> [Problem to work on]
Restate, word for word, each record that follows.

[Recorded data]
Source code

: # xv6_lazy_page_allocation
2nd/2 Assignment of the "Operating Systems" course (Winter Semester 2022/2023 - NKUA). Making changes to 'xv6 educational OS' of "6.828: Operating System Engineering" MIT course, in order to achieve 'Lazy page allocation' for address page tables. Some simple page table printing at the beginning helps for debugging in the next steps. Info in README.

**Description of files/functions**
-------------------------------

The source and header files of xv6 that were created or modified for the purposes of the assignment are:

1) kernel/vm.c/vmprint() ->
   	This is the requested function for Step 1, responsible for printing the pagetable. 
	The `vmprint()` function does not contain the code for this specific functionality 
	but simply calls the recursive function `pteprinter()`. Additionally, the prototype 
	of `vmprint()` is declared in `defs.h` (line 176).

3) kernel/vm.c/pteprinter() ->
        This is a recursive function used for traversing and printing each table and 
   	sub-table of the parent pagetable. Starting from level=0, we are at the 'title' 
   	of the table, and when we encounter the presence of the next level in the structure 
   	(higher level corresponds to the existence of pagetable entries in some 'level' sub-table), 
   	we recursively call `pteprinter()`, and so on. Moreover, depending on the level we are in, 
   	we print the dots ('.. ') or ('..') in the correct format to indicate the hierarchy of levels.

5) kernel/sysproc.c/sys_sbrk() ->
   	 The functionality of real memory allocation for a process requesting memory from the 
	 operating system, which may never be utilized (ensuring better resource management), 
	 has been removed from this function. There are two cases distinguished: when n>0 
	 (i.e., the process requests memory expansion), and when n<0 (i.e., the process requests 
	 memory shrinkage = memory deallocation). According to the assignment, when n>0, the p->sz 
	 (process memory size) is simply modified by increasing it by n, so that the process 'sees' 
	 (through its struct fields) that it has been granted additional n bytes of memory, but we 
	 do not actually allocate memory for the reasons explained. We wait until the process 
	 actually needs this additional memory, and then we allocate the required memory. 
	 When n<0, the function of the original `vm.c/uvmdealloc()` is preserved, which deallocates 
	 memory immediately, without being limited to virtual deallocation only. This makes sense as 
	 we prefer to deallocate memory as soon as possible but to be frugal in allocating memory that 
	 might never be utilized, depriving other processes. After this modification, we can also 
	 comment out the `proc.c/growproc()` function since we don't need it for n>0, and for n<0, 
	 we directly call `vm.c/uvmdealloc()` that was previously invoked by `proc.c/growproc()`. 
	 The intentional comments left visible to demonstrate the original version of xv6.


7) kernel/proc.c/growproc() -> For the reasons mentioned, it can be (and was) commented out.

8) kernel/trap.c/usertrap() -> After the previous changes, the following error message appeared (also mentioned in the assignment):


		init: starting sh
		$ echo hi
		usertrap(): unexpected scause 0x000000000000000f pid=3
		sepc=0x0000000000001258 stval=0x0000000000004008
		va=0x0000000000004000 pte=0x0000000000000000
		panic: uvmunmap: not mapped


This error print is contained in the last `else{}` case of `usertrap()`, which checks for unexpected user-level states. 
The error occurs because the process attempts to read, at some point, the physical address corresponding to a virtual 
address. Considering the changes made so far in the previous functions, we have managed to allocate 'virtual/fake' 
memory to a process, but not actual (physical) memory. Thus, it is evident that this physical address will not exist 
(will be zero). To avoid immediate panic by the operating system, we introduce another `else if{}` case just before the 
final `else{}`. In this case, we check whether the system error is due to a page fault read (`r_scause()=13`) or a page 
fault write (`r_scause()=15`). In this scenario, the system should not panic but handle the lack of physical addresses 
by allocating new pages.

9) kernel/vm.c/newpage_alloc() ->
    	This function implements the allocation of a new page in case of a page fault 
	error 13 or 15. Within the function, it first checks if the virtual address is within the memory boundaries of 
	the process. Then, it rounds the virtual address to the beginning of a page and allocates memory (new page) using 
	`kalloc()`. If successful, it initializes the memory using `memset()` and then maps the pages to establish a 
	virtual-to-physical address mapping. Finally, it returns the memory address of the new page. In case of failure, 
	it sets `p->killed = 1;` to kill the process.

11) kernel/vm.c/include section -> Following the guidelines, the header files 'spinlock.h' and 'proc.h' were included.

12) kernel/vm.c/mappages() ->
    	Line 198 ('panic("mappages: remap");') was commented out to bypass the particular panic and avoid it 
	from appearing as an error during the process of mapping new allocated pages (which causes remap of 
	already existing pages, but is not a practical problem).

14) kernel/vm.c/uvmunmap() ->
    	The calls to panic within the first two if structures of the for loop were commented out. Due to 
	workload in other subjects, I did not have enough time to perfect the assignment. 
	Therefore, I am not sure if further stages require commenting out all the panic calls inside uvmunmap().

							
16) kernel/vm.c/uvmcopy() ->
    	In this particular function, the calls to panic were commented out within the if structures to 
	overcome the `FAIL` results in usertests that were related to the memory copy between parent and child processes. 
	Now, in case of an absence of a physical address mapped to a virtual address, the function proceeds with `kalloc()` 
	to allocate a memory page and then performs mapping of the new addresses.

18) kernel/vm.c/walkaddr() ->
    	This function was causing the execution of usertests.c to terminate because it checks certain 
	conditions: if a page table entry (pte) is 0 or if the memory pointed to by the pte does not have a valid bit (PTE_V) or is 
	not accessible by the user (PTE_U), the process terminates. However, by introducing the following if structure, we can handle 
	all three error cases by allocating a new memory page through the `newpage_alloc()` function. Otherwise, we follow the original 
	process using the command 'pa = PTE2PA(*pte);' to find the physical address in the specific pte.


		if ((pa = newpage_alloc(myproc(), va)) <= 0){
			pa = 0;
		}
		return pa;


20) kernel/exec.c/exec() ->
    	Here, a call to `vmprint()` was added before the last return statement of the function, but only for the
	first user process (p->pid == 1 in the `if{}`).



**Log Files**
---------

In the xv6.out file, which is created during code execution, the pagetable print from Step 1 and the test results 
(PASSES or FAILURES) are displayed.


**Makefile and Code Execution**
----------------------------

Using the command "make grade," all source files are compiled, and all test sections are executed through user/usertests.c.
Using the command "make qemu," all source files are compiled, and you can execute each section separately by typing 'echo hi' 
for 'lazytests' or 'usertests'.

> [Solution to the problem]
Source code

: # xv6_lazy_page_allocation
2nd/2 Assignment of the "Operating Systems" course (Winter Semester 2022/2023 - NKUA). Making changes to 'xv6 educational OS' of "6.828: Operating System Engineering" MIT course, in order to achieve 'Lazy page allocation' for address page tables. Some simple page table printing at the beginning helps for debugging in the next steps. Info in README.

**Description of files/functions**
-------------------------------

The source and header files of xv6 that were created or modified for the purposes of the assignment are:

1) kernel/vm.c/vmprint() ->
   	This is the requested function for Step 1, responsible for printing the pagetable. 
	The `vmprint()` function does not contain the code for this specific functionality 
	but simply calls the recursive function `pteprinter()`. Additionally, the prototype 
	of `vmprint()` is declared in `defs.h` (line 176).

3) kernel/vm.c/pteprinter() ->
        This is a recursive function used for traversing and printing each table and 
   	sub-table of the parent pagetable. Starting from level=0, we are at the 'title' 
   	of the table, and when we encounter the presence of the next level in the structure 
   	(higher level corresponds to the existence of pagetable entries in some 'level' sub-table), 
   	we recursively call `pteprinter()`, and so on. Moreover, depending on the level we are in, 
   	we print the dots ('.. ') or ('..') in the correct format to indicate the hierarchy of levels.

5) kernel/sysproc.c/sys_sbrk() ->
   	 The functionality of real memory allocation for a process requesting memory from the 
	 operating system, which may never be utilized (ensuring better resource management), 
	 has been removed from this function. There are two cases distinguished: when n>0 
	 (i.e., the process requests memory expansion), and when n<0 (i.e., the process requests 
	 memory shrinkage = memory deallocation). According to the assignment, when n>0, the p->sz 
	 (process memory size) is simply modified by increasing it by n, so that the process 'sees' 
	 (through its struct fields) that it has been granted additional n bytes of memory, but we 
	 do not actually allocate memory for the reasons explained. We wait until the process 
	 actually needs this additional memory, and then we allocate the required memory. 
	 When n<0, the function of the original `vm.c/uvmdealloc()` is preserved, which deallocates 
	 memory immediately, without being limited to virtual deallocation only. This makes sense as 
	 we prefer to deallocate memory as soon as possible but to be frugal in allocating memory that 
	 might never be utilized, depriving other processes. After this modification, we can also 
	 comment out the `proc.c/growproc()` function since we don't need it for n>0, and for n<0, 
	 we directly call `vm.c/uvmdealloc()` that was previously invoked by `proc.c/growproc()`. 
	 The intentional comments left visible to demonstrate the original version of xv6.


7) kernel/proc.c/growproc() -> For the reasons mentioned, it can be (and was) commented out.

8) kernel/trap.c/usertrap() -> After the previous changes, the following error message appeared (also mentioned in the assignment):


		init: starting sh
		$ echo hi
		usertrap(): unexpected scause 0x000000000000000f pid=3
		sepc=0x0000000000001258 stval=0x0000000000004008
		va=0x0000000000004000 pte=0x0000000000000000
		panic: uvmunmap: not mapped


This error print is contained in the last `else{}` case of `usertrap()`, which checks for unexpected user-level states. 
The error occurs because the process attempts to read, at some point, the physical address corresponding to a virtual 
address. Considering the changes made so far in the previous functions, we have managed to allocate 'virtual/fake' 
memory to a process, but not actual (physical) memory. Thus, it is evident that this physical address will not exist 
(will be zero). To avoid immediate panic by the operating system, we introduce another `else if{}` case just before the 
final `else{}`. In this case, we check whether the system error is due to a page fault read (`r_scause()=13`) or a page 
fault write (`r_scause()=15`). In this scenario, the system should not panic but handle the lack of physical addresses 
by allocating new pages.

9) kernel/vm.c/newpage_alloc() ->
    	This function implements the allocation of a new page in case of a page fault 
	error 13 or 15. Within the function, it first checks if the virtual address is within the memory boundaries of 
	the process. Then, it rounds the virtual address to the beginning of a page and allocates memory (new page) using 
	`kalloc()`. If successful, it initializes the memory using `memset()` and then maps the pages to establish a 
	virtual-to-physical address mapping. Finally, it returns the memory address of the new page. In case of failure, 
	it sets `p->killed = 1;` to kill the process.

11) kernel/vm.c/include section -> Following the guidelines, the header files 'spinlock.h' and 'proc.h' were included.

12) kernel/vm.c/mappages() ->
    	Line 198 ('panic("mappages: remap");') was commented out to bypass the particular panic and avoid it 
	from appearing as an error during the process of mapping new allocated pages (which causes remap of 
	already existing pages, but is not a practical problem).

14) kernel/vm.c/uvmunmap() ->
    	The calls to panic within the first two if structures of the for loop were commented out. Due to 
	workload in other subjects, I did not have enough time to perfect the assignment. 
	Therefore, I am not sure if further stages require commenting out all the panic calls inside uvmunmap().

							
16) kernel/vm.c/uvmcopy() ->
    	In this particular function, the calls to panic were commented out within the if structures to 
	overcome the `FAIL` results in usertests that were related to the memory copy between parent and child processes. 
	Now, in case of an absence of a physical address mapped to a virtual address, the function proceeds with `kalloc()` 
	to allocate a memory page and then performs mapping of the new addresses.

18) kernel/vm.c/walkaddr() ->
    	This function was causing the execution of usertests.c to terminate because it checks certain 
	conditions: if a page table entry (pte) is 0 or if the memory pointed to by the pte does not have a valid bit (PTE_V) or is 
	not accessible by the user (PTE_U), the process terminates. However, by introducing the following if structure, we can handle 
	all three error cases by allocating a new memory page through the `newpage_alloc()` function. Otherwise, we follow the original 
	process using the command 'pa = PTE2PA(*pte);' to find the physical address in the specific pte.


		if ((pa = newpage_alloc(myproc(), va)) <= 0){
			pa = 0;
		}
		return pa;


20) kernel/exec.c/exec() ->
    	Here, a call to `vmprint()` was added before the last return statement of the function, but only for the
	first user process (p->pid == 1 in the `if{}`).



**Log Files**
---------

In the xv6.out file, which is created during code execution, the pagetable print from Step 1 and the test results 
(PASSES or FAILURES) are displayed.


**Makefile and Code Execution**
----------------------------

Using the command "make grade," all source files are compiled, and all test sections are executed through user/usertests.c.
Using the command "make qemu," all source files are compiled, and you can execute each section separately by typing 'echo hi' 
for 'lazytests' or 'usertests'.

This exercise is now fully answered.